Então tento me enxergar sem óculos e, com imagem embaçada, vejo as pálpebras caídas, porém que se avivam quando abro um sorriso; vejo os cabelos curtos grisalhos, as rugas, a pele morena, as pintas que são minhas marcas desde a adolescência. Gosto do que vejo. Gosto de todas as histórias que carrego.

Lembro de na 5ª série ter sido desenhada no quadro da escola por um garoto que eu achava lindo, ressaltando meu nariz largo e todo meu desconjunto pré-adolescente. Todos os meninos riram. Nunca esqueci dessa cena, porque eu também desenhava e achava que tinha algo em comum com aquele que foi meu primeiro crush da vida.

Foi ali, naquele momento, que a leonina se recolheu. Mentira, outros acontecimentos da primeira infância já tinham me diminuído de tamanho. Mas foi ali também, naquele momento, que eu decidi que nunca na minha vida eu zombaria de um ser vivente. Não sei se consegui. Se não, peço desculpas a quem ofendi.

Mas também lembro de, aos 10, 11 anos, ter descoberto os quadrinhos. E eles foram meu refúgio por muitos anos. Todo tempo livre que eu tinha me fechava no quarto para ler as aventuras da Mônica, do Tio Patinhas e do Pato Donald. Uma singela música de Luiz Guedes e Thomas Roth (Ela Sabe Demais) era o perfeito retrato – Ela lê um gibi, ri sozinha, lá no fim da página beijo minha heroína.

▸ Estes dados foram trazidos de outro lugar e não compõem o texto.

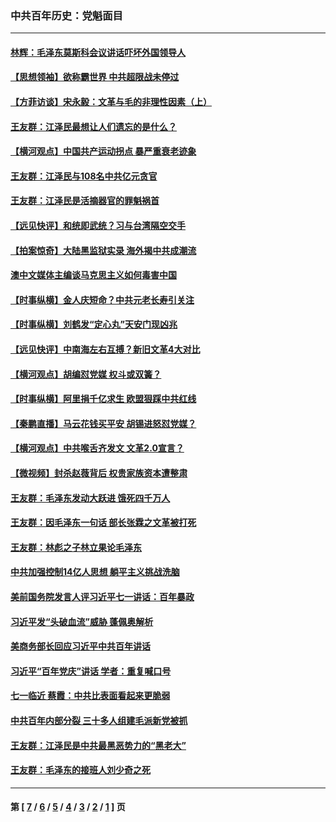 ### 中共百年历史：党魁面目
---
#### [林辉：毛泽东莫斯科会议讲话吓坏外国领导人](../../pages/nf1176107/n13917931.md?03010430) 
#### [【思想领袖】欲称霸世界 中共超限战未停过](../../pages/nf1176107/n13745142.md?03010430) 
#### [【方菲访谈】宋永毅：文革与毛的非理性因素（上）](../../pages/nf1176107/n13469956.md?03010430) 
#### [王友群：江泽民最想让人们遗忘的是什么？](../../pages/nf1176107/n13408949.md?03010430) 
#### [【横河观点】中国共产运动拐点 暴严重衰老迹象](../../pages/nf1176107/n13388333.md?03010430) 
#### [王友群：江泽民与108名中共亿元贪官](../../pages/nf1176107/n13352358.md?03010430) 
#### [王友群：江泽民是活摘器官的罪魁祸首](../../pages/nf1176107/n13336903.md?03010430) 
#### [【远见快评】和统即武统？习与台湾隔空交手](../../pages/nf1176107/n13297739.md?03010430) 
#### [【拍案惊奇】大陆黑监狱实录 海外揭中共成潮流](../../pages/nf1176107/n13288853.md?03010430) 
#### [澳中文媒体主编谈马克思主义如何毒害中国](../../pages/nf1176107/n13257387.md?03010430) 
#### [【时事纵横】金人庆短命？中共元老长寿引关注](../../pages/nf1176107/n13217934.md?03010430) 
#### [【时事纵横】刘鹤发“定心丸”天安门现凶兆](../../pages/nf1176107/n13215416.md?03010430) 
#### [【远见快评】中南海左右互搏？新旧文革4大对比](../../pages/nf1176107/n13214745.md?03010430) 
#### [【横河观点】胡编怼党媒 权斗或双簧？](../../pages/nf1176107/n13210864.md?03010430) 
#### [【时事纵横】阿里捐千亿求生 欧盟狠踩中共红线](../../pages/nf1176107/n13206431.md?03010430) 
#### [【秦鹏直播】马云花钱买平安 胡锡进怒怼党媒？](../../pages/nf1176107/n13206392.md?03010430) 
#### [【横河观点】中共喉舌齐发文 文革2.0宣言？](../../pages/nf1176107/n13201248.md?03010430) 
#### [【微视频】封杀赵薇背后 权贵家族资本遭整肃](../../pages/nf1176107/n13197798.md?03010430) 
#### [王友群：毛泽东发动大跃进 饿死四千万人](../../pages/nf1176107/n13177158.md?03010430) 
#### [王友群：因毛泽东一句话 部长张霖之文革被打死](../../pages/nf1176107/n13161711.md?03010430) 
#### [王友群：林彪之子林立果论毛泽东](../../pages/nf1176107/n13128622.md?03010430) 
#### [中共加强控制14亿人思想 躺平主义挑战洗脑](../../pages/nf1176107/n13094299.md?03010430) 
#### [美前国务院发言人评习近平七一讲话：百年暴政](../../pages/nf1176107/n13066986.md?03010430) 
#### [习近平发“头破血流”威胁 蓬佩奥解析](../../pages/nf1176107/n13063604.md?03010430) 
#### [美商务部长回应习近平中共百年讲话](../../pages/nf1176107/n13062903.md?03010430) 
#### [习近平“百年党庆”讲话 学者：重复喊口号](../../pages/nf1176107/n13061411.md?03010430) 
#### [七一临近 蔡霞：中共比表面看起来更脆弱](../../pages/nf1176107/n13056418.md?03010430) 
#### [中共百年内部分裂 三十多人组建毛派新党被抓](../../pages/nf1176107/n13044023.md?03010430) 
#### [王友群：江泽民是中共最黑恶势力的“黑老大”](../../pages/nf1176107/n13022180.md?03010430) 
#### [王友群：毛泽东的接班人刘少奇之死](../../pages/nf1176107/n12991772.md?03010430) 

---
#### 第 [ [7](./7.md?03010430) / [6](./6.md?03010430) / [5](./5.md?03010430) / [4](./4.md?03010430) / [3](./3.md?03010430) / [2](./2.md?03010430) / [1](./1.md?03010430) ] 页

Foi por causa dos gibis que agarrei amor à leitura e iniciei uma imersão em livros que me marcaram profundamente.

Cem Anos de Solidão, A Insustentável Leveza do Ser, 1984, Admirável Mundo Novo. E foi por causa do amor à leitura que cursei jornalismo (só quem é da periferia sabe o que é ser a primeira pessoa da família a fazer uma faculdade).

Quando eu só tinha a mim mesma e a lembrança do meu retrato no quadro da escola minha decisão foi me levantar e enfrentar essa vida. E a mulher que enxergo hoje no espelho é linda e está em paz consigo mesma.